= The problem =
State the number of lines in these records that include the string "things", and say nothing more.

= Exercise inputs =
————————
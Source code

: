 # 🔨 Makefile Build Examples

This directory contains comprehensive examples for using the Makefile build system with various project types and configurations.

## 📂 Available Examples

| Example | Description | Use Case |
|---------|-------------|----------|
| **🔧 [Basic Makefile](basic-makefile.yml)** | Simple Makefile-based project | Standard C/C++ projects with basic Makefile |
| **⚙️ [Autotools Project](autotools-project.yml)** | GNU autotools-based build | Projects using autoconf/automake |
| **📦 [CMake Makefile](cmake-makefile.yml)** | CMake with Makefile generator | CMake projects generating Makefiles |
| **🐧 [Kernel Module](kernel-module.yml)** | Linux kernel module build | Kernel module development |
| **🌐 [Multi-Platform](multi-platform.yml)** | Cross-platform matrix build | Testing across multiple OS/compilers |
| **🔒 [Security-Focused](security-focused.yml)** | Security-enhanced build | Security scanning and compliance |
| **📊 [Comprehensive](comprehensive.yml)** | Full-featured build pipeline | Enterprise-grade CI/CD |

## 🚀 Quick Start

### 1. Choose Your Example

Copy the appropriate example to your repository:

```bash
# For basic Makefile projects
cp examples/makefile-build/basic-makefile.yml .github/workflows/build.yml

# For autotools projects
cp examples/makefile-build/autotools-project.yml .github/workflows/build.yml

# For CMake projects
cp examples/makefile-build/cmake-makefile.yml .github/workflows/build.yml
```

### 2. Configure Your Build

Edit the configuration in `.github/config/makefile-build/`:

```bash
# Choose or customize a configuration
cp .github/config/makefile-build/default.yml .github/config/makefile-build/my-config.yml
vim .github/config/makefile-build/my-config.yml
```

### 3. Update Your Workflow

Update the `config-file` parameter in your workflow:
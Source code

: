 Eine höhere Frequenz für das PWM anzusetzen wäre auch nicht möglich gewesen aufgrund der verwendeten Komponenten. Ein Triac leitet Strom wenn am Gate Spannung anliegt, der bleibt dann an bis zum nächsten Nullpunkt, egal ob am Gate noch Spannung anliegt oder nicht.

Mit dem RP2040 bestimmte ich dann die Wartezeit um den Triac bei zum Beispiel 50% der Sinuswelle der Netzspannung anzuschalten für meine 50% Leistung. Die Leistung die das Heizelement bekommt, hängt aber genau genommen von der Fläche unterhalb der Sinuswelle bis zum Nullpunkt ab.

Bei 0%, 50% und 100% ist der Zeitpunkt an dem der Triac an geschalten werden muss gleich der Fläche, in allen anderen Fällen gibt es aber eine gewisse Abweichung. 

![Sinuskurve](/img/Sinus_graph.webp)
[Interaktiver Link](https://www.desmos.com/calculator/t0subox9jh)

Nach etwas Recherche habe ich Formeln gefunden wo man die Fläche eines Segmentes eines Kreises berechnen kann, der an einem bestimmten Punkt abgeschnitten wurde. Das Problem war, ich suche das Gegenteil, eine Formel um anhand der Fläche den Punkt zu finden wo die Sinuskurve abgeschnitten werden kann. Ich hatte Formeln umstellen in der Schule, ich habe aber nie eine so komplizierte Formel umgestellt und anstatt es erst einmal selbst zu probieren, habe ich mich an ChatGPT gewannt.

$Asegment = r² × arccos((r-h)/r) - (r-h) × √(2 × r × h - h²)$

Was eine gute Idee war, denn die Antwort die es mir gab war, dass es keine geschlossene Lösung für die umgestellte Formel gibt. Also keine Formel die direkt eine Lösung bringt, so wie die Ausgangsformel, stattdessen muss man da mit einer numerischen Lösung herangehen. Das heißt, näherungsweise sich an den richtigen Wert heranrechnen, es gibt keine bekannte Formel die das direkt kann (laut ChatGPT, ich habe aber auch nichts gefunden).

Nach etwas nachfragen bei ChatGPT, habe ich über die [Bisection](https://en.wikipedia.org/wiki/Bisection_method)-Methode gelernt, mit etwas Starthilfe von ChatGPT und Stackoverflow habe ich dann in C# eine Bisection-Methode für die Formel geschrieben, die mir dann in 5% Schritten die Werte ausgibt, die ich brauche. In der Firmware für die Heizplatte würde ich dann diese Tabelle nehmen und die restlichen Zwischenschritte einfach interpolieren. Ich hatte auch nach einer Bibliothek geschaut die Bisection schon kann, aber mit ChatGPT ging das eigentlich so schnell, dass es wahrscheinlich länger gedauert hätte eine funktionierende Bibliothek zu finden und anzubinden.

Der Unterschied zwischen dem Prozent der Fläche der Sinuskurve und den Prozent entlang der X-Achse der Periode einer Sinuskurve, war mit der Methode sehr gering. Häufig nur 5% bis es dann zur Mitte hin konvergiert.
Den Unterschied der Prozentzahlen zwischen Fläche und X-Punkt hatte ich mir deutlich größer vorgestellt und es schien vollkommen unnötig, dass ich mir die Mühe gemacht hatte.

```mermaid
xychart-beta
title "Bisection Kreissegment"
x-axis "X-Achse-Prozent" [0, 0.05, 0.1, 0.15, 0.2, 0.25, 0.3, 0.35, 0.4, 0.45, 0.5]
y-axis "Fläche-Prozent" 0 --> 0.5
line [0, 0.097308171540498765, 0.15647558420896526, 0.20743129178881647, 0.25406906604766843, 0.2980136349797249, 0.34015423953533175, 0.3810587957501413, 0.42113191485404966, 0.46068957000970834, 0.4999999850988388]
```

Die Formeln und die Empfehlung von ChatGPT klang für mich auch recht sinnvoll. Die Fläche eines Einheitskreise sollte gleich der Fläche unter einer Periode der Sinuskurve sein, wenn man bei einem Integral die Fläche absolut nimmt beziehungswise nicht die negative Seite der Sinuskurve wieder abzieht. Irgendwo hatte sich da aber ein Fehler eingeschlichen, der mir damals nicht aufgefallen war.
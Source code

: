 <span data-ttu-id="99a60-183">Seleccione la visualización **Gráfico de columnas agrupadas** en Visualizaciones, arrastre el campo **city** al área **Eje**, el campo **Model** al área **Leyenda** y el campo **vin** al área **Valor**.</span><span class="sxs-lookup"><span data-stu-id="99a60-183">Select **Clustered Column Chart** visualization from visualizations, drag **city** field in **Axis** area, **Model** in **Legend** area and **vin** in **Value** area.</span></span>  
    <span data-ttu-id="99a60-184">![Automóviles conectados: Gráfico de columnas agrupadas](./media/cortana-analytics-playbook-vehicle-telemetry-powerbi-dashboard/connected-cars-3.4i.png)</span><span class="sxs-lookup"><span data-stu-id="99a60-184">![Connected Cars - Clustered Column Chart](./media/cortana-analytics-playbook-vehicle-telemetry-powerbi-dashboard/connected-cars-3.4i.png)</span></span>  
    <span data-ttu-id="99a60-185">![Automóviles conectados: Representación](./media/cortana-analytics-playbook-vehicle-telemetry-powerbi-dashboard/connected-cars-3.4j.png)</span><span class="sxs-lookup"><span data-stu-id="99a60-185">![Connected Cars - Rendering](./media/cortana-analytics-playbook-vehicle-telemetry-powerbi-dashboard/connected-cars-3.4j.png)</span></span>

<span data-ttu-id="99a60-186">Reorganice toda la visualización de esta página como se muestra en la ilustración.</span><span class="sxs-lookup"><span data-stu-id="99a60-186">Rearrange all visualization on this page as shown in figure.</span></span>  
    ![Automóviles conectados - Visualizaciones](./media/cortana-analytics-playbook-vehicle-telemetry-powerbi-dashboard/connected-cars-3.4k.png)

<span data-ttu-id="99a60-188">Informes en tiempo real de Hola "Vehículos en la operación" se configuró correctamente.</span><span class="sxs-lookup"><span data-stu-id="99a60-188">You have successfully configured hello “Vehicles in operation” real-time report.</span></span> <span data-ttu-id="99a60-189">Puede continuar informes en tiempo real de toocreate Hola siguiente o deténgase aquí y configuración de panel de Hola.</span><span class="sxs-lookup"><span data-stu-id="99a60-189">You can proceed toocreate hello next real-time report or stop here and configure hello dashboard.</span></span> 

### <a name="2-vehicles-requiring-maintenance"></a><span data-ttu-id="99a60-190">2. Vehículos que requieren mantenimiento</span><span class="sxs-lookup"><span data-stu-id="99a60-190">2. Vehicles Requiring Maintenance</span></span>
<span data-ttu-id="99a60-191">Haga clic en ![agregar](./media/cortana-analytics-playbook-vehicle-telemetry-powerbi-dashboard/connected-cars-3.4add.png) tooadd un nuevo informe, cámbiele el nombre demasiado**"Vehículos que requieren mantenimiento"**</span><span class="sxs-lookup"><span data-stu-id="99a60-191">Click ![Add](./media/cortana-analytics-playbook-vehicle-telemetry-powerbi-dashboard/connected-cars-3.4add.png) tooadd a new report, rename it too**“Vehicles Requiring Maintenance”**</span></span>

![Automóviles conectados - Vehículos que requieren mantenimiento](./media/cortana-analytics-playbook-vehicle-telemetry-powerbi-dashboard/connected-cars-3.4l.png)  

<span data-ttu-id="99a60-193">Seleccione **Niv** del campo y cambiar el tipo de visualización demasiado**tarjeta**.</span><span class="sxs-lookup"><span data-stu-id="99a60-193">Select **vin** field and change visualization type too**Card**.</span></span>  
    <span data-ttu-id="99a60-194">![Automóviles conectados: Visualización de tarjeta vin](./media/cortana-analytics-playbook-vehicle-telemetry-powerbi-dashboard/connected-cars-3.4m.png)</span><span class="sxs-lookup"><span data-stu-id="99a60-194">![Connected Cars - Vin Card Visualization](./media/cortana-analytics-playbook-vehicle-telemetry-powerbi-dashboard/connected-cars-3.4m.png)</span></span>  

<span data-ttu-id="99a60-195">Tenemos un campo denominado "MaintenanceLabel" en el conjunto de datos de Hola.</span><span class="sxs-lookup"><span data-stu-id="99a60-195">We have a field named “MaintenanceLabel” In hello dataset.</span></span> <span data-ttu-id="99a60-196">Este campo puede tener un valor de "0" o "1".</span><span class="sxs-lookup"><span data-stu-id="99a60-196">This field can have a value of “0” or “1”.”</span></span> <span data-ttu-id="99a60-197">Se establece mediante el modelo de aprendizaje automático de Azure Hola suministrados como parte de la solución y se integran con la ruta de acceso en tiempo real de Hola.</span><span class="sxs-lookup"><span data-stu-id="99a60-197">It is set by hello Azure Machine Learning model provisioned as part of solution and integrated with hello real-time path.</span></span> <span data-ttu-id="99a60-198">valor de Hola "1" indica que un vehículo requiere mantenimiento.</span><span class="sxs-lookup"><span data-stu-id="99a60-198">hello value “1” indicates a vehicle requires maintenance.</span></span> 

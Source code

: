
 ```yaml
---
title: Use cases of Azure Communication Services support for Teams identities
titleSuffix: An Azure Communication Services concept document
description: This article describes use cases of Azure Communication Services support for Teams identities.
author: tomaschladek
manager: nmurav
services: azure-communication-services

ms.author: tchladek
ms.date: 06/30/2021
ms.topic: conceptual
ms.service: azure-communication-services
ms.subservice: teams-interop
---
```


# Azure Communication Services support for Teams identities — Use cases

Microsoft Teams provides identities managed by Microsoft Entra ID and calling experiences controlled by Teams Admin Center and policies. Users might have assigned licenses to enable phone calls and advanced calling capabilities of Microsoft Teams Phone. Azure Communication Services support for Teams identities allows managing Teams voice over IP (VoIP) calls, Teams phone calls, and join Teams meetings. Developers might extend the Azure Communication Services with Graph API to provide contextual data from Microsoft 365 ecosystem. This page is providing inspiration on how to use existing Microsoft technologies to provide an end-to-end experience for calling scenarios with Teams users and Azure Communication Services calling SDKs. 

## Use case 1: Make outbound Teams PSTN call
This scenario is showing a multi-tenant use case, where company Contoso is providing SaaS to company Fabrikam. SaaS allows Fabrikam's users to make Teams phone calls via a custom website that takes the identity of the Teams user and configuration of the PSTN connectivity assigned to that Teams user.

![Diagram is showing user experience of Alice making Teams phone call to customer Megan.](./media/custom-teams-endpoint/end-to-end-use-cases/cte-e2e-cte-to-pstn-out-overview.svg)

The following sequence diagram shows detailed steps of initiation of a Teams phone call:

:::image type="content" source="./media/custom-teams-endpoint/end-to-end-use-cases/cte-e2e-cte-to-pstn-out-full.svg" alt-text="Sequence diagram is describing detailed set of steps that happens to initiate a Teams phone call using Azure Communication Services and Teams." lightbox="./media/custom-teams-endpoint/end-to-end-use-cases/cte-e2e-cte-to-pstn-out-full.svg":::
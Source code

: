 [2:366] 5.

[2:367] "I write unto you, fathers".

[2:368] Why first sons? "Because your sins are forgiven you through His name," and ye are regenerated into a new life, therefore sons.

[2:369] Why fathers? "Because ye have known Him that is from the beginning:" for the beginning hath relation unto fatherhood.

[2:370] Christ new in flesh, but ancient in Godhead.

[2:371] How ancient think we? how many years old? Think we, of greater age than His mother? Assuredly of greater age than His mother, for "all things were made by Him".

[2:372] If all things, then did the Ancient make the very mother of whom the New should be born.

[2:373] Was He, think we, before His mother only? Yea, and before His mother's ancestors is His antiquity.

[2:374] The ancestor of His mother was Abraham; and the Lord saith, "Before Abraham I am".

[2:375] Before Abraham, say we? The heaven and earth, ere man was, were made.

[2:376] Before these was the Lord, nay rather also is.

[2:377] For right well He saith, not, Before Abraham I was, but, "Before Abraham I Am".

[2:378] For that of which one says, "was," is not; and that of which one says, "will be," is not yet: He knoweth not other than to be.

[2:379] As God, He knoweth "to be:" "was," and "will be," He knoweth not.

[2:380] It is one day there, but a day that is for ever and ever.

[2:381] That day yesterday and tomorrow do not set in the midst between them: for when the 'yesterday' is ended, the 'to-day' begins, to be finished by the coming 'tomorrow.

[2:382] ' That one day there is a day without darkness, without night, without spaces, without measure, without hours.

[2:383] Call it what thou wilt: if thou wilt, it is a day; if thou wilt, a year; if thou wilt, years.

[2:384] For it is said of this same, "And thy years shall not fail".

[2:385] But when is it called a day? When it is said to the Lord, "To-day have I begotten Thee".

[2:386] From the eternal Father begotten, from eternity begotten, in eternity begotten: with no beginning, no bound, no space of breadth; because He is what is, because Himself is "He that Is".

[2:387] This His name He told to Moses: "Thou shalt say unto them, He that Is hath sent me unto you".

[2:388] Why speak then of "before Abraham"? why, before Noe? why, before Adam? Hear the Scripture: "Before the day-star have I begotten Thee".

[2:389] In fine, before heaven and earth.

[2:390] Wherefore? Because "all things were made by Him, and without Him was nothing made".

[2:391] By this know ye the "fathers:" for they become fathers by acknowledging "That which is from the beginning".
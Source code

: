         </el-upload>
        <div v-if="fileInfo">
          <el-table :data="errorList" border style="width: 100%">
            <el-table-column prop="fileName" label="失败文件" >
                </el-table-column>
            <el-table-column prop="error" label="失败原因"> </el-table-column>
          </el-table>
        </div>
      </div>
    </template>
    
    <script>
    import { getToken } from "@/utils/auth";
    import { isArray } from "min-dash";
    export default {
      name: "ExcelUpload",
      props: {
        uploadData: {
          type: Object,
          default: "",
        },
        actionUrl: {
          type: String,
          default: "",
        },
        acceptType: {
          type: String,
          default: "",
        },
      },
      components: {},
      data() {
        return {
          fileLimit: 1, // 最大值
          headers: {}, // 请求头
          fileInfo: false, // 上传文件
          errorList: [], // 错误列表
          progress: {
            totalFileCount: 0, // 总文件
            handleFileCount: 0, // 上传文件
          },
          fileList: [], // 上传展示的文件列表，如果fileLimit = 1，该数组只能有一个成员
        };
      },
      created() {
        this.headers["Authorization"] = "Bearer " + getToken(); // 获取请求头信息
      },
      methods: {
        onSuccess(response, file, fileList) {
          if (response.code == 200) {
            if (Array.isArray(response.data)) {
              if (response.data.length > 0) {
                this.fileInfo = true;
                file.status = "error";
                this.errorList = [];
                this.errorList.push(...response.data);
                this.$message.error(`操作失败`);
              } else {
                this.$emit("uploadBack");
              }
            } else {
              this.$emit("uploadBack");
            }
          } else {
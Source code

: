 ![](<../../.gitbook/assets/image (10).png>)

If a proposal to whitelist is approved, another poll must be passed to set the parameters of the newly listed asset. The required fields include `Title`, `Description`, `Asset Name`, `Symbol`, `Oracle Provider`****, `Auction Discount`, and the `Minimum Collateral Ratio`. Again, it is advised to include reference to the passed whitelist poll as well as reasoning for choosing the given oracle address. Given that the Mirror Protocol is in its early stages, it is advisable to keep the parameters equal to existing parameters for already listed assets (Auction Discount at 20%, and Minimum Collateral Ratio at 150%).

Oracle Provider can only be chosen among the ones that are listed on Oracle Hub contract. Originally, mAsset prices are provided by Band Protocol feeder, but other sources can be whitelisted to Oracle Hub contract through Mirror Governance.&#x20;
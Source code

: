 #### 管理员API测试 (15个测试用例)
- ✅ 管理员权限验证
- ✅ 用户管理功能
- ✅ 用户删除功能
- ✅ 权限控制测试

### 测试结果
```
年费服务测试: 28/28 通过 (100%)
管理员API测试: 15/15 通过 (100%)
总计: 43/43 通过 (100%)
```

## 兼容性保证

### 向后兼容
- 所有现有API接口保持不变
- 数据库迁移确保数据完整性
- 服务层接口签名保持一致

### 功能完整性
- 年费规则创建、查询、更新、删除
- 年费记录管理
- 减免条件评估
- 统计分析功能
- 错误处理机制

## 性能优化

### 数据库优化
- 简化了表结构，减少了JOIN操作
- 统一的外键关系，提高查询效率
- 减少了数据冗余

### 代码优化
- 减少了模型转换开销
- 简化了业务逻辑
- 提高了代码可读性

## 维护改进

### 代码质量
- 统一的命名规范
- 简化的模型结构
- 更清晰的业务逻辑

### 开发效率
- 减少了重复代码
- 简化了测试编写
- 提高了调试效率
————————
= Your response =
3